The only other thing I can think of is to check your extractor for chips. I once chipped the extractor on my G17 Gen 4. It could have been from letting the gun slam shut on a empty chamber I don't really know. That was the one time it let me down. Had a couple stove pipes but it still functioned most of the time. I was getting some pretty erratic ejection though I could see some coming over the top and falling to the left side. I think it was a $10 part and a 5 min repair.

The one and only time I know for a fact limp wristing was an issue is when my wife shot my G42 she would shoot it and the round would not eject. I picked it up POW POW POW no issue went back and forth a couple times then it hit me she was not getting a firm grip.

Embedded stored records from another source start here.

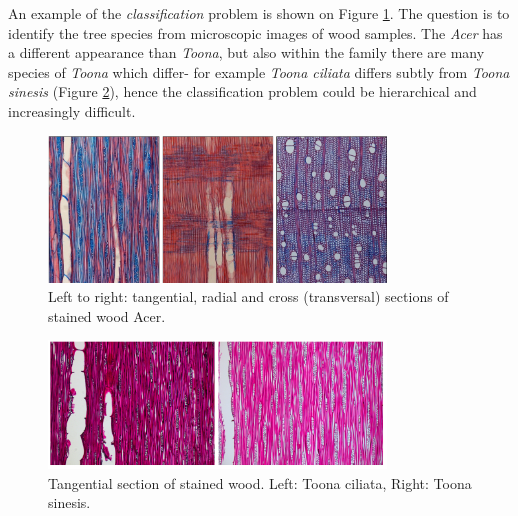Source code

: An example of the {\em classification} problem is shown on Figure \ref{fig:woodphotoid}. The question is to identify the tree species from microscopic images of wood samples. The {\em Acer} has a different appearance than {\em Toona}, but also within the family there are many species of {\em Toona} which differ- for example {\em Toona ciliata} differs subtly from {\em Toona sinesis} (Figure \ref{fig:treeid}), hence the classification problem could be hierarchical and increasingly difficult.

\begin{figure}[H]
\begin{center}
\includegraphics[width=0.8\textwidth]{fig/woodphotoid}
\end{center}
\caption{Left to right: tangential, radial and cross (transversal) sections of stained wood Acer.}
\label{fig:woodphotoid}
\end{figure}

\begin{figure}[H]
\begin{center}
\includegraphics[width=0.8\textwidth]{fig/treeid}
\end{center}
\caption{Tangential section of stained wood. Left: Toona ciliata, Right: Toona sinesis.}
\label{fig:treeid}
\end{figure}

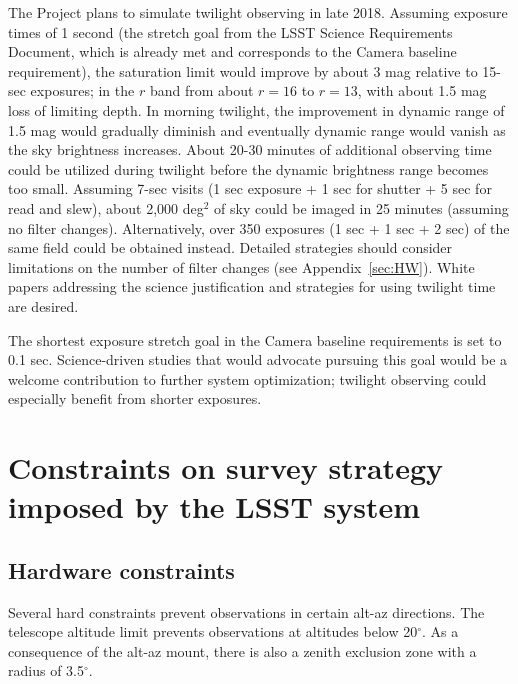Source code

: \documentclass[DM,lsstdraft,toc,usenatbib]{lsstdoc}
\begin{document}
The Project plans to simulate twilight observing in late 2018. 
Assuming exposure times of 1 second (the stretch goal from the LSST Science Requirements Document, 
which is already met and corresponds to the Camera baseline requirement), the saturation limit would 
improve by about 3 mag relative to 15-sec exposures; in the $r$ band from about $r=16$ to $r=13$,
with about 1.5 mag loss of limiting depth. In morning twilight, the improvement in dynamic range of 1.5 mag would gradually
diminish and eventually dynamic range would vanish as the sky brightness increases. About 20-30 minutes
of additional observing time could be utilized during twilight before the dynamic brightness range becomes
too small. Assuming 7-sec visits (1 sec exposure + 1 sec for shutter + 5 sec for read and slew), about 
2,000 deg$^2$ of sky could be imaged in 25 minutes (assuming no filter changes). Alternatively, over 
350 exposures (1 sec + 1 sec + 2 sec) of the same field could be obtained instead.  Detailed strategies
should consider limitations on the number of filter changes (see Appendix~\ref{sec:HW}). 
White papers addressing the science justification and strategies for using twilight time are desired.

The shortest exposure stretch goal in the Camera baseline requirements is set to 0.1 sec. Science-driven
studies that would advocate pursuing this goal would be a welcome contribution to further system
optimization; twilight observing could especially benefit from shorter exposures. 
 

\section{Constraints on survey strategy imposed by the LSST system} 

\subsection{Hardware constraints \label{sec:HW}}

Several hard constraints prevent observations in certain alt-az directions. The telescope altitude limit
prevents observations at altitudes below 20$^\circ$.  As a consequence of the alt-az mount, there
is also a zenith exclusion zone with a radius of 3.5$^\circ$. 
\end{document}
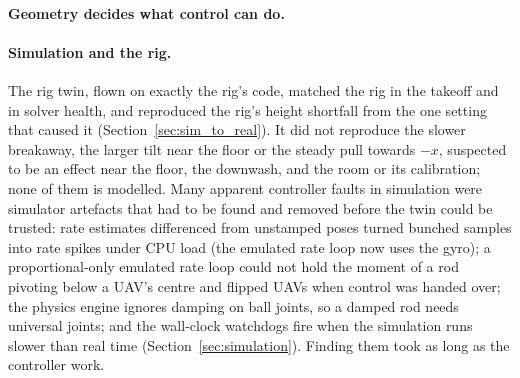 \paragraph{Geometry decides what control can do.}

\paragraph{Simulation and the rig.} The rig twin, flown on exactly the rig's code, matched the rig in the
takeoff and in solver health, and reproduced the rig's height shortfall from the one setting that caused it
(Section~\ref{sec:sim_to_real}). It did not reproduce the slower breakaway, the larger tilt near the floor or
the steady pull towards $-x$, suspected to be an effect near the floor, the downwash, and the room or its
calibration; none of them is modelled. Many apparent controller faults in simulation were simulator artefacts
that had to be found and removed before the twin could be trusted: rate estimates differenced from unstamped
poses turned bunched samples into rate spikes under CPU load (the emulated rate loop now uses the gyro); a
proportional-only emulated rate loop could not hold the moment of a rod pivoting below a UAV's centre and
flipped UAVs when control was handed over; the physics engine ignores damping on ball joints, so a damped rod
needs universal joints; and the wall-clock watchdogs fire when the simulation runs slower than real time
(Section~\ref{sec:simulation}). Finding them took as long as the controller work.

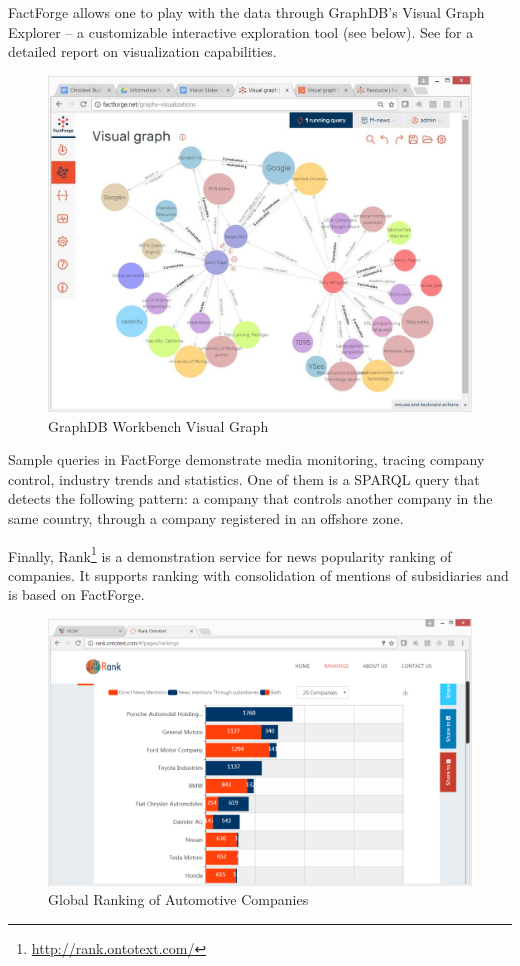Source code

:\documentclass[runningheads,a4paper]{llncs}
\makeatletter
\def\maxwidth#1{\ifdim\Gin@nat@width>#1 #1\else\Gin@nat@width\fi}
\makeatother
\begin{document}
FactForge allows one to play with the data through GraphDB's Visual Graph Explorer -- a customizable interactive exploration tool (see below). See  \cite{_Ref491439427} for a detailed report on visualization capabilities.
\begin{figure}[h!]
\centering
\includegraphics[width=\maxwidth{\textwidth}]{img/10000000000004C6000003CA6EE0A0766E99B97E.jpg}
\cprotect\caption{GraphDB Workbench Visual Graph}
\label{}
\end{figure}


Sample queries in FactForge demonstrate media monitoring, tracing company control, industry trends and statistics. One of them is a SPARQL query that detects the following pattern: a company that controls another company in the same country, through a company registered in an offshore zone.

Finally, Rank\footnote{\url{http://rank.ontotext.com/}} is a demonstration service for news popularity ranking of companies. It supports ranking with consolidation of mentions of subsidiaries and is based on FactForge.
\begin{figure}[h!]
\centering
\includegraphics[width=\maxwidth{\textwidth}]{img/100000000000059F00000389BBBF66F35F310098.png}
\cprotect\caption{Global Ranking of Automotive Companies}
\label{}
\end{figure}
\end{document}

I told her to grip it better and after that she has not had an issue.

It was in the 50's here in ohio in febuary on a Saturday so I was able to head out to the outdoor range with my G19 and a few other friends. Loaded my G19 up with some 115 grain ammo and went to work on some steel. POW POW POW PING PING PING Whaaa Hooooo about 150 times no issues.


----------



## Craigh

rustygun said:


> POW POW POW PING PING PING Whaaa Hooooo about 150 times


Darn, my friend. Is that the sound a G19 makes with a chipped extractor? Doesn't sound very good.


----------



## Blackhawkman

Limp wristing with lighter bullets can cause issues. I've used 124 & 147 gr ammo with 0 trouble. 


Sent from my iPhone using Tapatalk


----------



## Kennydale

I have had a few bad (Almost catastrophic) Winchester White Box rounds (That's off my list now) I prefer Freedom Munitions, American Eagle, and a local maker Orr Tactical for target ammo.


----------



## Blackhawkman

I also have lone Wolf recoil spring assys in all my Glocks. A guy at the range last week had similar trouble. Limp wristing was "his" problem and cheap 115 gr ammo. I use American Eagle & Remington 124 & 147 gr ammo. I haven't had any issues with my Gen4 17 and Gen3 19. My Gen3 21 will gobble up any/all 45 acp ammo except SWC's. Feed ramp geometry???? FWIW


----------